*** Block opens ***

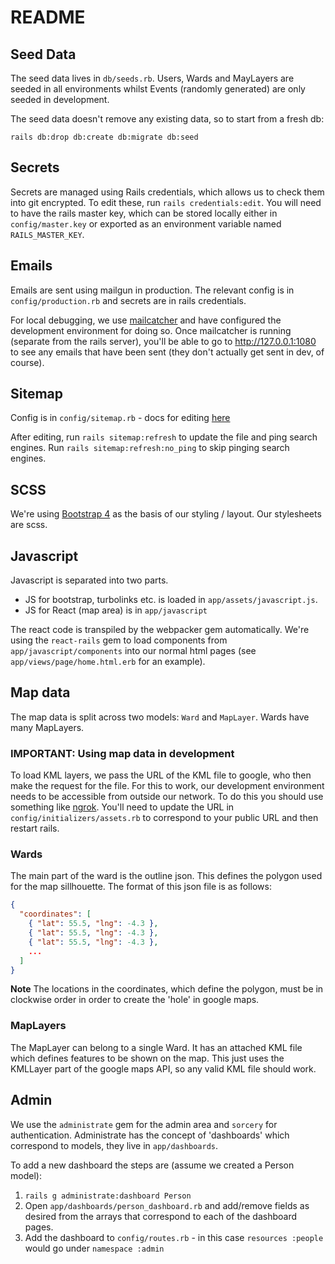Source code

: # README

## Seed Data

The seed data lives in `db/seeds.rb`. Users, Wards and MayLayers are seeded in all environments whilst Events (randomly generated) are only seeded in development.

The seed data doesn't remove any existing data, so to start from a fresh db:

`rails db:drop db:create db:migrate db:seed`

## Secrets
Secrets are managed using Rails credentials, which allows us to check them into
git encrypted. To edit these, run `rails credentials:edit`. You will need to have the rails master key,
which can be stored locally either in `config/master.key` or exported as an environment
variable named `RAILS_MASTER_KEY`.

## Emails

Emails are sent using mailgun in production. The relevant config is in
`config/production.rb` and secrets are in rails credentials.

For local debugging, we use [mailcatcher](https://mailcatcher.me/) and have configured the
development environment for doing so. Once mailcatcher is running (separate from
the rails server), you'll be able to go to http://127.0.0.1:1080 to see any
emails that have been sent (they don't actually get sent in dev, of course).

## Sitemap

Config is in `config/sitemap.rb` - docs for editing [here](https://github.com/kjvarga/sitemap_generator#rails)

After editing, run `rails sitemap:refresh` to update the file and ping search engines. Run `rails sitemap:refresh:no_ping` to skip pinging search engines.

## SCSS

We're using [Bootstrap 4](https://getbootstrap.com/) as the basis of our styling / layout. Our stylesheets are scss.

## Javascript

Javascript is separated into two parts.

- JS for bootstrap, turbolinks etc. is loaded in `app/assets/javascript.js`.
- JS for React (map area) is in `app/javascript`

The react code is transpiled by the webpacker gem automatically. We're using the `react-rails` gem to load components from `app/javascript/components` into our normal html pages (see `app/views/page/home.html.erb` for an example).

## Map data

The map data is split across two models: `Ward` and `MapLayer`. Wards have many MapLayers.

### IMPORTANT: Using map data in development

To load KML layers, we pass the URL of the KML file to google, who then make the request for the file. For this to work, our development environment needs to be accessible from outside our network. To do this you should use something like [ngrok](https://ngrok.io). You'll need to update the URL in `config/initializers/assets.rb` to correspond to your public URL and then restart rails.

### Wards

The main part of the ward is the outline json. This defines the polygon used for the map sillhouette. The format of this json file is as follows:

```json
{
  "coordinates": [
    { "lat": 55.5, "lng": -4.3 },
    { "lat": 55.5, "lng": -4.3 },
    { "lat": 55.5, "lng": -4.3 },
    ...
  ]
}
```

**Note** The locations in the coordinates, which define the polygon, must be in clockwise order in order to create the 'hole' in google maps.

### MapLayers

The MapLayer can belong to a single Ward. It has an attached KML file which defines features to be shown on the map. This just uses the KMLLayer part of the google maps API, so any valid KML file should work.

## Admin

We use the `administrate` gem for the admin area and `sorcery` for authentication. Administrate has the concept of 'dashboards' which correspond to models, they live in `app/dashboards`.

To add a new dashboard the steps are (assume we created a Person model):

1. `rails g administrate:dashboard Person`
2. Open `app/dashboards/person_dashboard.rb` and add/remove fields as desired from the arrays that correspond to each of the dashboard pages.
3. Add the dashboard to `config/routes.rb` - in this case `resources :people` would go under `namespace :admin`
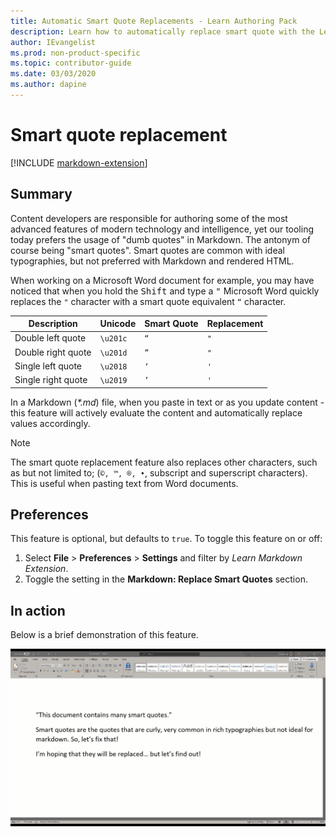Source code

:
 ```yaml
---
title: Automatic Smart Quote Replacements - Learn Authoring Pack
description: Learn how to automatically replace smart quote with the Learn Authoring Pack, Visual Studio Code extension.
author: IEvangelist
ms.prod: non-product-specific
ms.topic: contributor-guide
ms.date: 03/03/2020
ms.author: dapine
---
```


# Smart quote replacement

[!INCLUDE [markdown-extension](includes/markdown-extension.md)]

## Summary

Content developers are responsible for authoring some of the most advanced features of modern technology and intelligence, yet our tooling today prefers the usage of "dumb quotes" in Markdown. The antonym of course being "smart quotes". Smart quotes are common with ideal typographies, but not preferred with Markdown and rendered HTML.

When working on a Microsoft Word document for example, you may have noticed that when you hold the <kbd>Shift</kbd> and type a <kbd>"</kbd> Microsoft Word quickly replaces the `"` character with a smart quote equivalent `“` character.

| Description        | Unicode  | Smart Quote | Replacement |
|--------------------|----------|-------------|-------------|
| Double left quote  | `\u201c` | `“`         | `"`         |
| Double right quote | `\u201d` | `”`         | `"`         |
| Single left quote  | `\u2018` | `‘`         | `'`         |
| Single right quote | `\u2019` | `’`         | `'`         |

In a Markdown (*\*.md*) file, when you paste in text or as you update content - this feature will actively evaluate the content and automatically replace values accordingly.

> [!NOTE]
> The smart quote replacement feature also replaces other characters, such as but not limited to; (`©, ™, ®, •`, subscript and superscript characters). This is useful when pasting text from Word documents.

## Preferences

This feature is optional, but defaults to `true`. To toggle this feature on or off:

1. Select **File** > **Preferences** > **Settings** and filter by *Learn Markdown Extension*.
1. Toggle the setting in the **Markdown: Replace Smart Quotes** section.

## In action

Below is a brief demonstration of this feature.

[![Replace smart quotes demo](media/replace-smart-quotes.gif)](media/replace-smart-quotes.gif#lightbox)

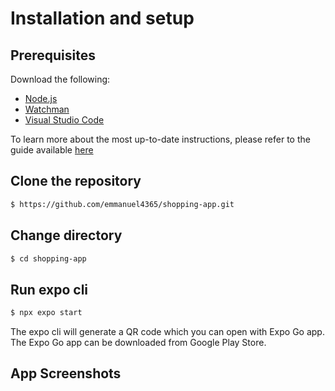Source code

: # Installation and setup

## Prerequisites
Download the following:
- [Node.js](https://nodejs.org/en/download/prebuilt-installer)
- [Watchman](https://facebook.github.io/watchman/docs/install)
- [Visual Studio Code](https://code.visualstudio.com/download)

To learn more about the most up-to-date instructions, please refer to the guide available [here](https://reactnative.dev/docs/environment-setup?guide=native)

## Clone the repository
```sh
$ https://github.com/emmanuel4365/shopping-app.git
```
## Change directory
```sh
$ cd shopping-app
```
## Run expo cli
```sh
$ npx expo start
```
The expo cli will generate a QR code which you can open with Expo Go app. The Expo Go app can be downloaded from Google Play Store.

## App Screenshots
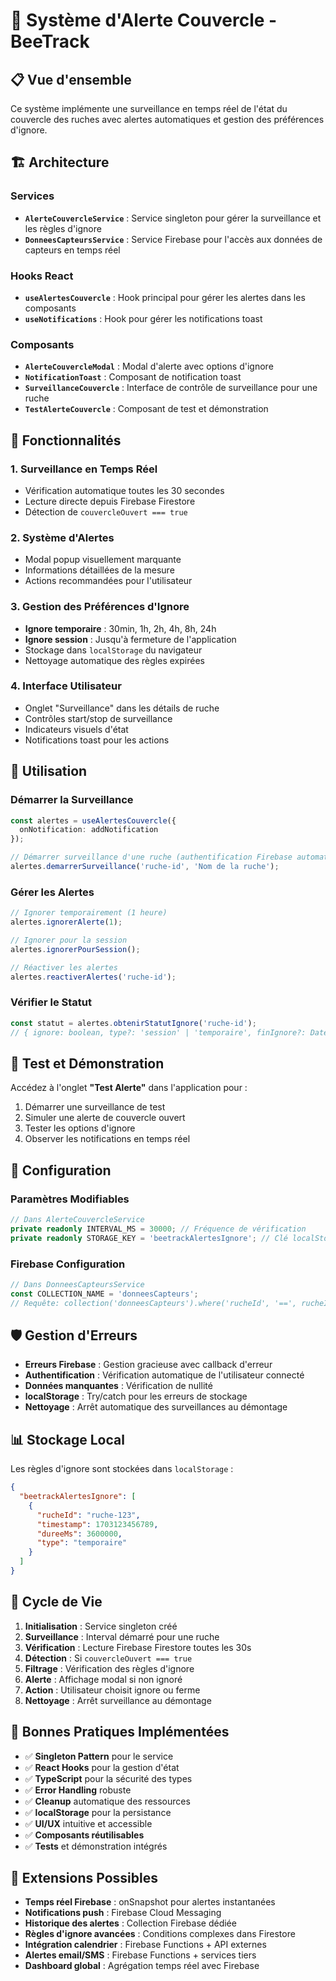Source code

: # 🚨 Système d'Alerte Couvercle - BeeTrack

## 📋 Vue d'ensemble

Ce système implémente une surveillance en temps réel de l'état du couvercle des ruches avec alertes automatiques et gestion des préférences d'ignore.

## 🏗️ Architecture

### Services
- **`AlerteCouvercleService`** : Service singleton pour gérer la surveillance et les règles d'ignore
- **`DonneesCapteursService`** : Service Firebase pour l'accès aux données de capteurs en temps réel

### Hooks React
- **`useAlertesCouvercle`** : Hook principal pour gérer les alertes dans les composants
- **`useNotifications`** : Hook pour gérer les notifications toast

### Composants
- **`AlerteCouvercleModal`** : Modal d'alerte avec options d'ignore
- **`NotificationToast`** : Composant de notification toast
- **`SurveillanceCouvercle`** : Interface de contrôle de surveillance pour une ruche
- **`TestAlerteCouvercle`** : Composant de test et démonstration

## 🔧 Fonctionnalités

### 1. Surveillance en Temps Réel
- Vérification automatique toutes les 30 secondes
- Lecture directe depuis Firebase Firestore
- Détection de `couvercleOuvert === true`

### 2. Système d'Alertes
- Modal popup visuellement marquante
- Informations détaillées de la mesure
- Actions recommandées pour l'utilisateur

### 3. Gestion des Préférences d'Ignore
- **Ignore temporaire** : 30min, 1h, 2h, 4h, 8h, 24h
- **Ignore session** : Jusqu'à fermeture de l'application
- Stockage dans `localStorage` du navigateur
- Nettoyage automatique des règles expirées

### 4. Interface Utilisateur
- Onglet "Surveillance" dans les détails de ruche
- Contrôles start/stop de surveillance
- Indicateurs visuels d'état
- Notifications toast pour les actions

## 🚀 Utilisation

### Démarrer la Surveillance
```typescript
const alertes = useAlertesCouvercle({
  onNotification: addNotification
});

// Démarrer surveillance d'une ruche (authentification Firebase automatique)
alertes.demarrerSurveillance('ruche-id', 'Nom de la ruche');
```

### Gérer les Alertes
```typescript
// Ignorer temporairement (1 heure)
alertes.ignorerAlerte(1);

// Ignorer pour la session
alertes.ignorerPourSession();

// Réactiver les alertes
alertes.reactiverAlertes('ruche-id');
```

### Vérifier le Statut
```typescript
const statut = alertes.obtenirStatutIgnore('ruche-id');
// { ignore: boolean, type?: 'session' | 'temporaire', finIgnore?: Date }
```

## 📱 Test et Démonstration

Accédez à l'onglet **"Test Alerte"** dans l'application pour :
1. Démarrer une surveillance de test
2. Simuler une alerte de couvercle ouvert
3. Tester les options d'ignore
4. Observer les notifications en temps réel

## 🔧 Configuration

### Paramètres Modifiables
```typescript
// Dans AlerteCouvercleService
private readonly INTERVAL_MS = 30000; // Fréquence de vérification
private readonly STORAGE_KEY = 'beetrackAlertesIgnore'; // Clé localStorage
```

### Firebase Configuration
```typescript
// Dans DonneesCapteursService
const COLLECTION_NAME = 'donneesCapteurs';
// Requête: collection('donneesCapteurs').where('rucheId', '==', rucheId)
```

## 🛡️ Gestion d'Erreurs

- **Erreurs Firebase** : Gestion gracieuse avec callback d'erreur
- **Authentification** : Vérification automatique de l'utilisateur connecté
- **Données manquantes** : Vérification de nullité
- **localStorage** : Try/catch pour les erreurs de stockage
- **Nettoyage** : Arrêt automatique des surveillances au démontage

## 📊 Stockage Local

Les règles d'ignore sont stockées dans `localStorage` :
```json
{
  "beetrackAlertesIgnore": [
    {
      "rucheId": "ruche-123",
      "timestamp": 1703123456789,
      "dureeMs": 3600000,
      "type": "temporaire"
    }
  ]
}
```

## 🔄 Cycle de Vie

1. **Initialisation** : Service singleton créé
2. **Surveillance** : Interval démarré pour une ruche
3. **Vérification** : Lecture Firebase Firestore toutes les 30s
4. **Détection** : Si `couvercleOuvert === true`
5. **Filtrage** : Vérification des règles d'ignore
6. **Alerte** : Affichage modal si non ignoré
7. **Action** : Utilisateur choisit ignore ou ferme
8. **Nettoyage** : Arrêt surveillance au démontage

## 🎯 Bonnes Pratiques Implémentées

- ✅ **Singleton Pattern** pour le service
- ✅ **React Hooks** pour la gestion d'état
- ✅ **TypeScript** pour la sécurité des types
- ✅ **Error Handling** robuste
- ✅ **Cleanup** automatique des ressources
- ✅ **localStorage** pour la persistance
- ✅ **UI/UX** intuitive et accessible
- ✅ **Composants réutilisables**
- ✅ **Tests** et démonstration intégrés

## 🔮 Extensions Possibles

- **Temps réel Firebase** : onSnapshot pour alertes instantanées
- **Notifications push** : Firebase Cloud Messaging
- **Historique des alertes** : Collection Firebase dédiée
- **Règles d'ignore avancées** : Conditions complexes dans Firestore
- **Intégration calendrier** : Firebase Functions + API externes
- **Alertes email/SMS** : Firebase Functions + services tiers
- **Dashboard global** : Agrégation temps réel avec Firebase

*** Block closes ***

Every line from the first line of the entries above through the line with "docs for editing" must be repeated exactly, and pictures must not be.

● YOUR RESPONSE:
Source code

: # README

## Seed Data

The seed data lives in `db/seeds.rb`. Users, Wards and MayLayers are seeded in all environments whilst Events (randomly generated) are only seeded in development.

The seed data doesn't remove any existing data, so to start from a fresh db:

`rails db:drop db:create db:migrate db:seed`

## Secrets
Secrets are managed using Rails credentials, which allows us to check them into
git encrypted. To edit these, run `rails credentials:edit`. You will need to have the rails master key,
which can be stored locally either in `config/master.key` or exported as an environment
variable named `RAILS_MASTER_KEY`.

## Emails

Emails are sent using mailgun in production. The relevant config is in
`config/production.rb` and secrets are in rails credentials.

For local debugging, we use [mailcatcher](https://mailcatcher.me/) and have configured the
development environment for doing so. Once mailcatcher is running (separate from
the rails server), you'll be able to go to http://127.0.0.1:1080 to see any
emails that have been sent (they don't actually get sent in dev, of course).

## Sitemap

Config is in `config/sitemap.rb` - docs for editing [here](https://github.com/kjvarga/sitemap_generator#rails)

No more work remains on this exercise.